Fox News Channel’s Bill O’Reilly announced Tuesday that he was going on vacation. According to a report by New York Magazine, some 21st Century Fox executives don’t want him back.
Four anonymous sources spoke to the magazine and each claimed O’Reilly’s days at Fox are numbered.
While Fox News Co-President Bill Shine has reportedly campaigned to keep O’Reilly, the Murdoch family who runs the network is divided.
“It’s up to the family,” one source told the magazine.
The report says 21st Century Fox CEO James Murdoch wants O’Reilly gone, but his father Rupert and his older brother Lachlan — the company’s executive co-chairmen — disagree.
A similar dynamic played out last year when news of former Chairman Roger Ailes’ sexual harassment surfaced. Then, just like now, James called for his immediate release while Rupert did what he could to keep Ailes on board.
Lawyers from the firm hired last year to investigate Ailes have been brought back and are conducting a thorough investigation into O’Reilly’s history.
Michael Wolff, writing in the Hollywood Reporter, said the controversy surrounding the future of O’Reilly is indicative of a divide within the Murdoch family for how to run the highly profitable news channel.
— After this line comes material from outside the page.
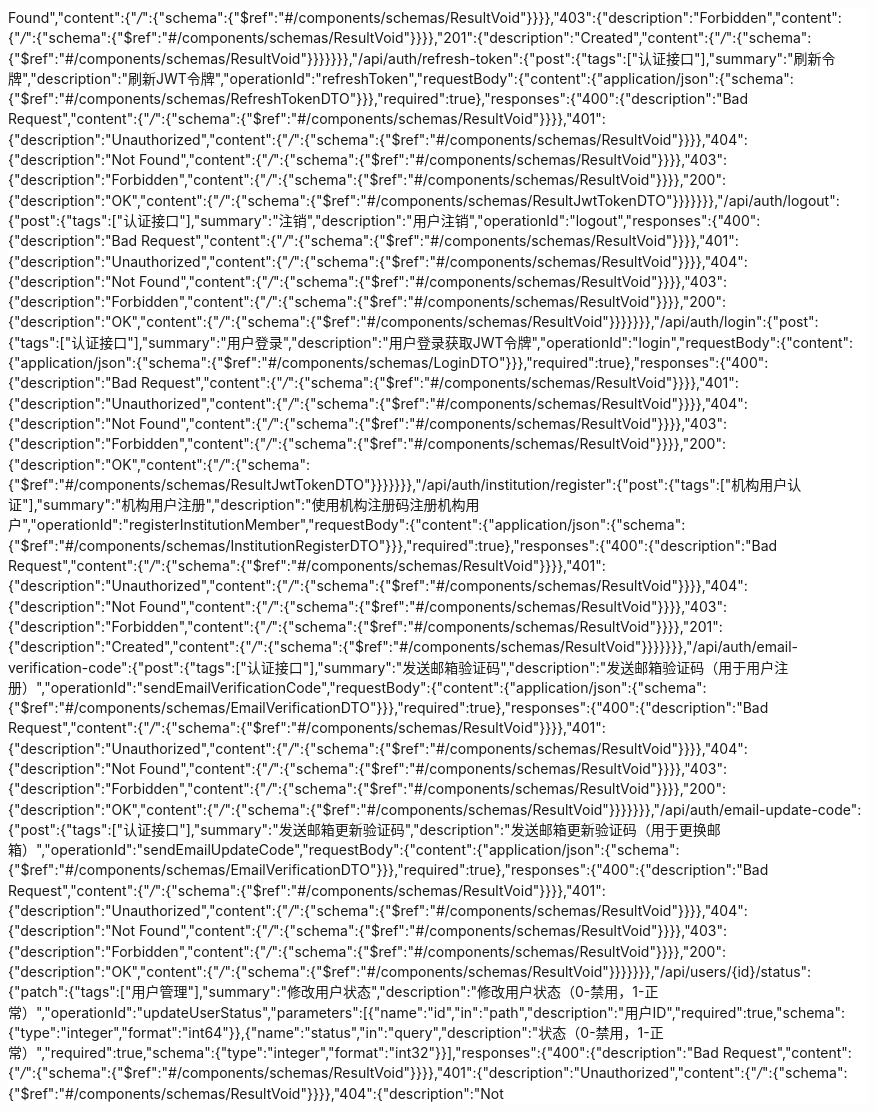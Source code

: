 Found","content":{"*/*":{"schema":{"$ref":"#/components/schemas/ResultVoid"}}}},"403":{"description":"Forbidden","content":{"*/*":{"schema":{"$ref":"#/components/schemas/ResultVoid"}}}},"201":{"description":"Created","content":{"*/*":{"schema":{"$ref":"#/components/schemas/ResultVoid"}}}}}}},"/api/auth/refresh-token":{"post":{"tags":["认证接口"],"summary":"刷新令牌","description":"刷新JWT令牌","operationId":"refreshToken","requestBody":{"content":{"application/json":{"schema":{"$ref":"#/components/schemas/RefreshTokenDTO"}}},"required":true},"responses":{"400":{"description":"Bad Request","content":{"*/*":{"schema":{"$ref":"#/components/schemas/ResultVoid"}}}},"401":{"description":"Unauthorized","content":{"*/*":{"schema":{"$ref":"#/components/schemas/ResultVoid"}}}},"404":{"description":"Not Found","content":{"*/*":{"schema":{"$ref":"#/components/schemas/ResultVoid"}}}},"403":{"description":"Forbidden","content":{"*/*":{"schema":{"$ref":"#/components/schemas/ResultVoid"}}}},"200":{"description":"OK","content":{"*/*":{"schema":{"$ref":"#/components/schemas/ResultJwtTokenDTO"}}}}}}},"/api/auth/logout":{"post":{"tags":["认证接口"],"summary":"注销","description":"用户注销","operationId":"logout","responses":{"400":{"description":"Bad Request","content":{"*/*":{"schema":{"$ref":"#/components/schemas/ResultVoid"}}}},"401":{"description":"Unauthorized","content":{"*/*":{"schema":{"$ref":"#/components/schemas/ResultVoid"}}}},"404":{"description":"Not Found","content":{"*/*":{"schema":{"$ref":"#/components/schemas/ResultVoid"}}}},"403":{"description":"Forbidden","content":{"*/*":{"schema":{"$ref":"#/components/schemas/ResultVoid"}}}},"200":{"description":"OK","content":{"*/*":{"schema":{"$ref":"#/components/schemas/ResultVoid"}}}}}}},"/api/auth/login":{"post":{"tags":["认证接口"],"summary":"用户登录","description":"用户登录获取JWT令牌","operationId":"login","requestBody":{"content":{"application/json":{"schema":{"$ref":"#/components/schemas/LoginDTO"}}},"required":true},"responses":{"400":{"description":"Bad Request","content":{"*/*":{"schema":{"$ref":"#/components/schemas/ResultVoid"}}}},"401":{"description":"Unauthorized","content":{"*/*":{"schema":{"$ref":"#/components/schemas/ResultVoid"}}}},"404":{"description":"Not Found","content":{"*/*":{"schema":{"$ref":"#/components/schemas/ResultVoid"}}}},"403":{"description":"Forbidden","content":{"*/*":{"schema":{"$ref":"#/components/schemas/ResultVoid"}}}},"200":{"description":"OK","content":{"*/*":{"schema":{"$ref":"#/components/schemas/ResultJwtTokenDTO"}}}}}}},"/api/auth/institution/register":{"post":{"tags":["机构用户认证"],"summary":"机构用户注册","description":"使用机构注册码注册机构用户","operationId":"registerInstitutionMember","requestBody":{"content":{"application/json":{"schema":{"$ref":"#/components/schemas/InstitutionRegisterDTO"}}},"required":true},"responses":{"400":{"description":"Bad Request","content":{"*/*":{"schema":{"$ref":"#/components/schemas/ResultVoid"}}}},"401":{"description":"Unauthorized","content":{"*/*":{"schema":{"$ref":"#/components/schemas/ResultVoid"}}}},"404":{"description":"Not Found","content":{"*/*":{"schema":{"$ref":"#/components/schemas/ResultVoid"}}}},"403":{"description":"Forbidden","content":{"*/*":{"schema":{"$ref":"#/components/schemas/ResultVoid"}}}},"201":{"description":"Created","content":{"*/*":{"schema":{"$ref":"#/components/schemas/ResultVoid"}}}}}}},"/api/auth/email-verification-code":{"post":{"tags":["认证接口"],"summary":"发送邮箱验证码","description":"发送邮箱验证码（用于用户注册）","operationId":"sendEmailVerificationCode","requestBody":{"content":{"application/json":{"schema":{"$ref":"#/components/schemas/EmailVerificationDTO"}}},"required":true},"responses":{"400":{"description":"Bad Request","content":{"*/*":{"schema":{"$ref":"#/components/schemas/ResultVoid"}}}},"401":{"description":"Unauthorized","content":{"*/*":{"schema":{"$ref":"#/components/schemas/ResultVoid"}}}},"404":{"description":"Not Found","content":{"*/*":{"schema":{"$ref":"#/components/schemas/ResultVoid"}}}},"403":{"description":"Forbidden","content":{"*/*":{"schema":{"$ref":"#/components/schemas/ResultVoid"}}}},"200":{"description":"OK","content":{"*/*":{"schema":{"$ref":"#/components/schemas/ResultVoid"}}}}}}},"/api/auth/email-update-code":{"post":{"tags":["认证接口"],"summary":"发送邮箱更新验证码","description":"发送邮箱更新验证码（用于更换邮箱）","operationId":"sendEmailUpdateCode","requestBody":{"content":{"application/json":{"schema":{"$ref":"#/components/schemas/EmailVerificationDTO"}}},"required":true},"responses":{"400":{"description":"Bad Request","content":{"*/*":{"schema":{"$ref":"#/components/schemas/ResultVoid"}}}},"401":{"description":"Unauthorized","content":{"*/*":{"schema":{"$ref":"#/components/schemas/ResultVoid"}}}},"404":{"description":"Not Found","content":{"*/*":{"schema":{"$ref":"#/components/schemas/ResultVoid"}}}},"403":{"description":"Forbidden","content":{"*/*":{"schema":{"$ref":"#/components/schemas/ResultVoid"}}}},"200":{"description":"OK","content":{"*/*":{"schema":{"$ref":"#/components/schemas/ResultVoid"}}}}}}},"/api/users/{id}/status":{"patch":{"tags":["用户管理"],"summary":"修改用户状态","description":"修改用户状态（0-禁用，1-正常）","operationId":"updateUserStatus","parameters":[{"name":"id","in":"path","description":"用户ID","required":true,"schema":{"type":"integer","format":"int64"}},{"name":"status","in":"query","description":"状态（0-禁用，1-正常）","required":true,"schema":{"type":"integer","format":"int32"}}],"responses":{"400":{"description":"Bad Request","content":{"*/*":{"schema":{"$ref":"#/components/schemas/ResultVoid"}}}},"401":{"description":"Unauthorized","content":{"*/*":{"schema":{"$ref":"#/components/schemas/ResultVoid"}}}},"404":{"description":"Not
“Last July, after Gretchen Carlson sued … 21st Century Fox and Roger Ailes, the then-head of Fox News Channel, for sexual harassment, Rupert Murdoch told his sons, both Ailes enemies, that paying off Carlson without a fight would mean more lawsuits,” Wolff wrote. “Easy-money settlements always bring more claims. James and Lachlan Murdoch, however, were eager to get rid of their nemesis, and the most direct way to do that was to accept Carlson’s claims after a quickie investigation and then use a big payoff — $20 million — to end the dispute and calm the storm.”
Now, in the wake of the April 1 New York Times report detailing how O’Reilly, with the support of 21st Century Fox, paid $13 million over 15 years to five different women who accused him of sexual harassment or inappropriate behavior, Wolf says Rupert Murdoch is blaming his sons for opening the door to additional claims.
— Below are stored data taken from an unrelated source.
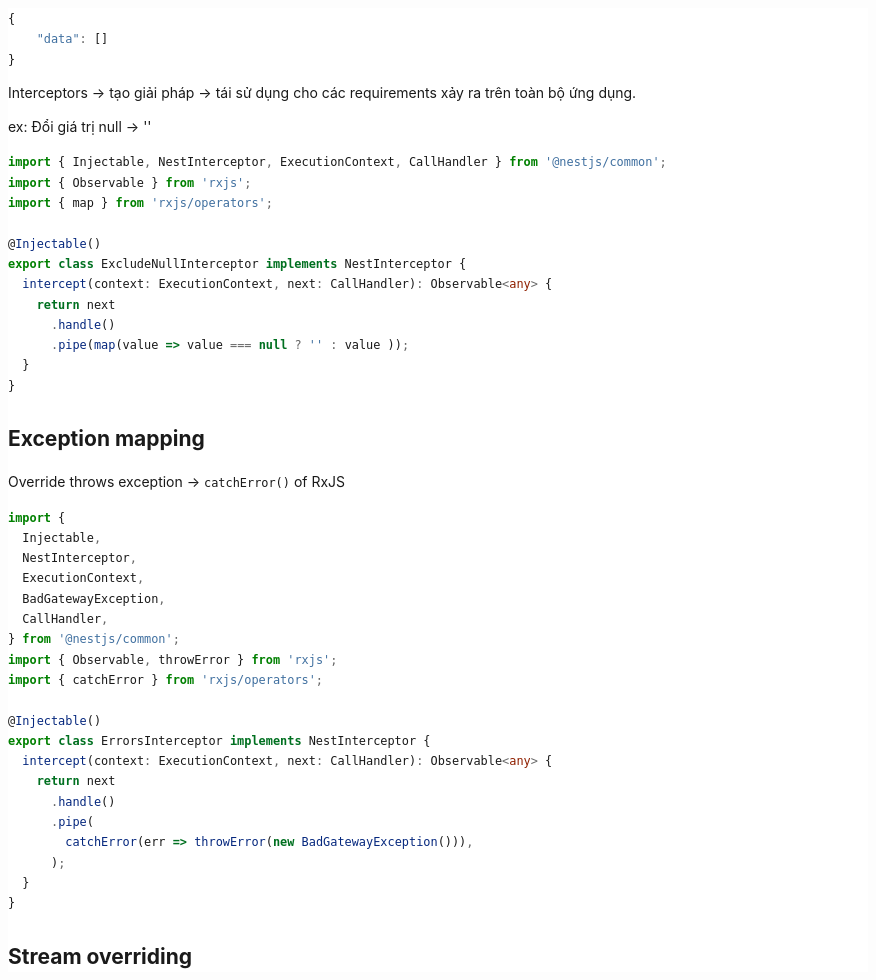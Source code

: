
 ```ts
{
    "data": []
}
```

Interceptors -> tạo giải pháp -> tái sử dụng cho các requirements xảy ra trên toàn bộ ứng dụng.

ex: Đổi giá trị null -> ''

```ts
import { Injectable, NestInterceptor, ExecutionContext, CallHandler } from '@nestjs/common';
import { Observable } from 'rxjs';
import { map } from 'rxjs/operators';

@Injectable()
export class ExcludeNullInterceptor implements NestInterceptor {
  intercept(context: ExecutionContext, next: CallHandler): Observable<any> {
    return next
      .handle()
      .pipe(map(value => value === null ? '' : value ));
  }
}
```

## Exception mapping

Override throws exception -> `catchError()` of RxJS

```ts
import {
  Injectable,
  NestInterceptor,
  ExecutionContext,
  BadGatewayException,
  CallHandler,
} from '@nestjs/common';
import { Observable, throwError } from 'rxjs';
import { catchError } from 'rxjs/operators';

@Injectable()
export class ErrorsInterceptor implements NestInterceptor {
  intercept(context: ExecutionContext, next: CallHandler): Observable<any> {
    return next
      .handle()
      .pipe(
        catchError(err => throwError(new BadGatewayException())),
      );
  }
}
```

## Stream overriding
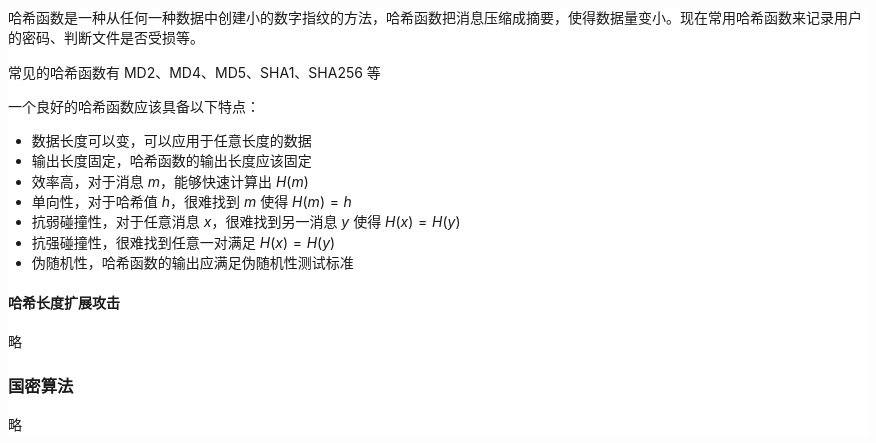 哈希函数是一种从任何一种数据中创建小的数字指纹的方法，哈希函数把消息压缩成摘要，使得数据量变小。现在常用哈希函数来记录用户的密码、判断文件是否受损等。

常见的哈希函数有 MD2、MD4、MD5、SHA1、SHA256 等

一个良好的哈希函数应该具备以下特点：

- 数据长度可以变，可以应用于任意长度的数据
- 输出长度固定，哈希函数的输出长度应该固定
- 效率高，对于消息 $m$，能够快速计算出 $H(m)$ 
- 单向性，对于哈希值 $h$，很难找到 $m$ 使得 $H(m)=h$ 
- 抗弱碰撞性，对于任意消息 $x$，很难找到另一消息 $y$ 使得 $H(x)=H(y)$ 
- 抗强碰撞性，很难找到任意一对满足 $H(x)=H(y)$ 
- 伪随机性，哈希函数的输出应满足伪随机性测试标准

#### 哈希长度扩展攻击

略



### 国密算法

略


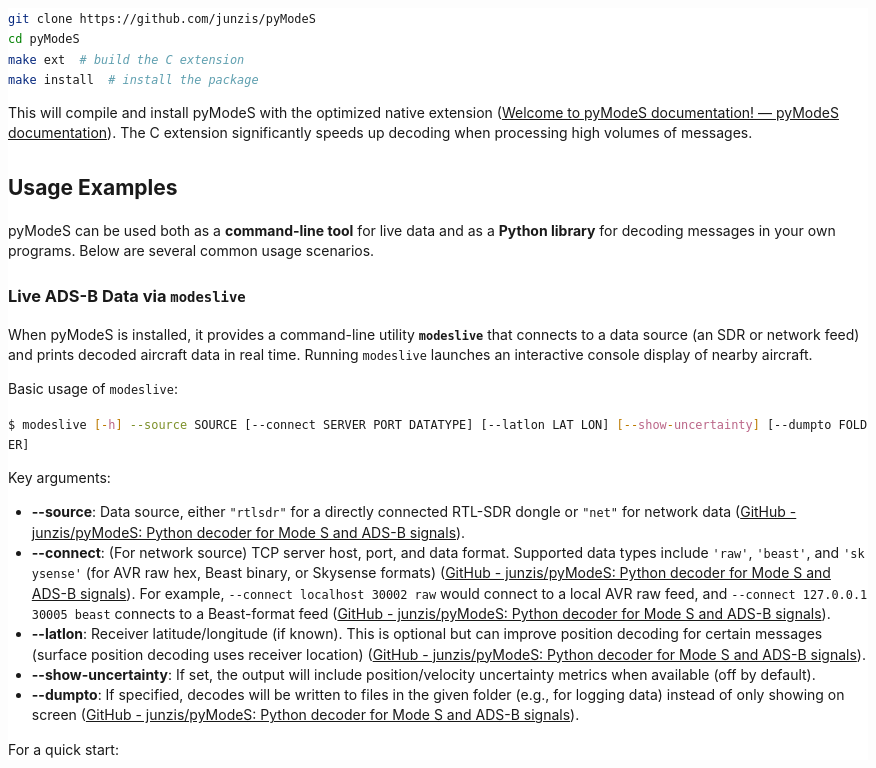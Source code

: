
 ```bash
git clone https://github.com/junzis/pyModeS  
cd pyModeS  
make ext  # build the C extension  
make install  # install the package  
``` 

This will compile and install pyModeS with the optimized native extension ([Welcome to pyModeS documentation! — pyModeS  documentation](https://mode-s.org/pymodes/api/#:~:text=Advanced%20installation%20)). The C extension significantly speeds up decoding when processing high volumes of messages.

## Usage Examples

pyModeS can be used both as a **command-line tool** for live data and as a **Python library** for decoding messages in your own programs. Below are several common usage scenarios.

### Live ADS-B Data via `modeslive`

When pyModeS is installed, it provides a command-line utility **`modeslive`** that connects to a data source (an SDR or network feed) and prints decoded aircraft data in real time. Running `modeslive` launches an interactive console display of nearby aircraft.

Basic usage of `modeslive`:

```bash
$ modeslive [-h] --source SOURCE [--connect SERVER PORT DATATYPE] [--latlon LAT LON] [--show-uncertainty] [--dumpto FOLDER]
``` 

Key arguments: 

- **--source**: Data source, either `"rtlsdr"` for a directly connected RTL-SDR dongle or `"net"` for network data ([GitHub - junzis/pyModeS: Python decoder for Mode S and ADS-B signals](https://github.com/junzis/pyModeS#:~:text=,Display%20uncertainty%20values%2C%20default%20off)). 
- **--connect**: (For network source) TCP server host, port, and data format. Supported data types include `'raw'`, `'beast'`, and `'skysense'` (for AVR raw hex, Beast binary, or Skysense formats) ([GitHub - junzis/pyModeS: Python decoder for Mode S and ADS-B signals](https://github.com/junzis/pyModeS#:~:text=,Display%20uncertainty%20values%2C%20default%20off)). For example, `--connect localhost 30002 raw` would connect to a local AVR raw feed, and `--connect 127.0.0.1 30005 beast` connects to a Beast-format feed ([GitHub - junzis/pyModeS: Python decoder for Mode S and ADS-B signals](https://github.com/junzis/pyModeS#:~:text=If%20you%20want%20to%20connect,source%20switch%2C%20for%20example)).
- **--latlon**: Receiver latitude/longitude (if known). This is optional but can improve position decoding for certain messages (surface position decoding uses receiver location) ([GitHub - junzis/pyModeS: Python decoder for Mode S and ADS-B signals](https://github.com/junzis/pyModeS#:~:text=,dump%20decoded%20output%2C%20default%20none)).
- **--show-uncertainty**: If set, the output will include position/velocity uncertainty metrics when available (off by default).
- **--dumpto**: If specified, decodes will be written to files in the given folder (e.g., for logging data) instead of only showing on screen ([GitHub - junzis/pyModeS: Python decoder for Mode S and ADS-B signals](https://github.com/junzis/pyModeS#:~:text=,Display%20uncertainty%20values%2C%20default%20off)).

For a quick start:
“It’s a particular sort of irony that Fox, which, to the delight of its audience, built itself on rejecting liberal assumptions, might now be brought down by such a signature liberal assumption: Where there are charges of sexual harassment, there is sexual harassment,” Wolff wrote.
O’Reilly announced Tuesday night that he would be taking a vacation until April 24, saying the time off had been planned since October.
But the announcement also coincides with the decision by 60 companies to pull their advertising spots on The O’Reilly Factor, which has been the most-watched show on cable news for more than a decade.
Total paid advertising time on his program fell from an average of more than 14 minutes per show during March to fewer than five minutes on Friday’s program.